Why Discover stands out: Discover offers many customer-friendly features like multiple repayment terms, same-day decisions in some cases, an option to pay off debts directly and access to your FICO score.
- Good credit required — Discover doesn’t list its eligibility requirements on its website, but most people with Discover personal loans have credit scores of 660 or above, according to its 2021 public annual report filed. You’ll also need a minimum household income of $25,000.
- Competitive interest rates — Discover offers competitive interest rates, but it only offers the lowest rates to people with the best credit. Your credit history, application and loan term may also affect your interest rates.
- Multiple term options — Discover offers a range of term options: 36, 48, 60, 72 and 84 months.
- Direct payments to consolidate debt — Discover can make payments to other accounts to pay off debt on your behalf.
Why Avant stands out: Avant may be a good option if you’re struggling to qualify for personal loans with other lenders. You can complete the process online and may get a quick decision.
- Qualify with less-than-perfect credit — Avant says that most of its personal loan customers have credit scores between 600 and 700, so you probably don’t need squeaky-clean credit reports to qualify.
- Higher interest rates — A trade-off for less stringent credit requirements can be higher interest rates. Avant’s rates may not be competitive compared to other lenders.

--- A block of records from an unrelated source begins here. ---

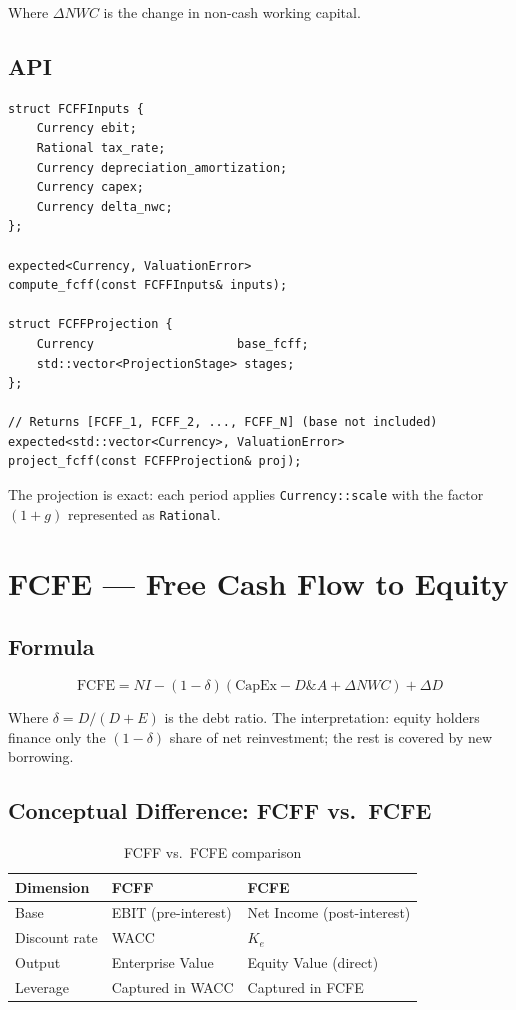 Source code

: \documentclass[12pt, a4paper, oneside]{book}
\newcommand{\FCFE}{\ensuremath{\mathrm{FCFE}}}
\newcommand{\Ke}{K_e}
\begin{document}
Where $\Delta NWC$ is the change in non-cash working capital.

\subsection{API}

\begin{lstlisting}[style=cpp]
struct FCFFInputs {
    Currency ebit;
    Rational tax_rate;
    Currency depreciation_amortization;
    Currency capex;
    Currency delta_nwc;
};

expected<Currency, ValuationError>
compute_fcff(const FCFFInputs& inputs);

struct FCFFProjection {
    Currency                    base_fcff;
    std::vector<ProjectionStage> stages;
};

// Returns [FCFF_1, FCFF_2, ..., FCFF_N] (base not included)
expected<std::vector<Currency>, ValuationError>
project_fcff(const FCFFProjection& proj);
\end{lstlisting}

The projection is exact: each period applies \texttt{Currency::scale} with
the factor $(1+g)$ represented as \texttt{Rational}.

\section{FCFE --- Free Cash Flow to Equity}

\subsection{Formula}

\begin{equation}
  \FCFE = NI - (1-\delta)(\text{CapEx} - D\&A + \Delta NWC) + \Delta D
  \label{eq:fcfe}
\end{equation}

Where $\delta = D/(D+E)$ is the debt ratio. The interpretation:
equity holders finance only the $(1-\delta)$ share of net reinvestment;
the rest is covered by new borrowing.

\subsection{Conceptual Difference: FCFF vs.\ FCFE}

\begin{table}[h]
\centering
\caption{FCFF vs.\ FCFE comparison}
\begin{tabular}{lll}
\toprule
\textbf{Dimension} & \textbf{FCFF} & \textbf{FCFE} \\
\midrule
Base & EBIT (pre-interest) & Net Income (post-interest) \\
Discount rate & WACC & $\Ke$ \\
Output & Enterprise Value & Equity Value (direct) \\
Leverage & Captured in WACC & Captured in FCFE \\
\bottomrule
\end{tabular}
\end{table}
\end{document}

- Expect more fees — Avant charges an administration fee of up to 4.75%. The company also charges late payment and insufficient funds fees.
- Application to prequalify — If you’re worried that applying will affect your credit, Avant lets you apply for prequalification and check your potential loan offers with a soft inquiry that won’t hurt your credit scores.
What you should know about online loans
There are many reasons to apply for a personal loan with an online lender. You may want to consolidate high-interest debt on credit cards, or you may want to finance costly home improvements. Either way, you’ll want to make sure to apply for an online loan with monthly payments you can afford.
Consolidate high-interest debt
If you’re wrestling with high-interest debt, you may feel desperate for relief. It may be possible to lock in a lower interest rate with a debt-consolidation loan. The goal is to pay off multiple accounts and shift to one manageable monthly payment.
You need to be careful, though. Even with a lower interest rate, you may end up paying more in interest over the life of your new loan if you go with a longer term. You also may have to pay fees, which can chip away at any savings.
Pay for home improvements
If you need money to pay for home improvements, you have several options, including home equity loans, HELOCs and online loans. One of the perks of an unsecured personal loan is you don’t have to use your home as collateral. That’s important if you feel uneasy putting your home on the line. The downside is unsecured loans may have higher interest rates.
Personal loans from online lenders may have shorter terms than home equity loans or HELOCs, so you’ll want to make sure you can comfortably afford the monthly payments. You should also watch for origination fees, prepayment penalties and late fees.
How we picked these loans
We reviewed more than a dozen online loans from a variety of lenders to choose our favorite personal loans from online lenders. We considered eligibility requirements, interest rates, fees, loan amounts and term options. We also looked at the application process, the ability to apply for prequalification with a soft credit inquiry, direct payments to creditors and other customer-friendly perks.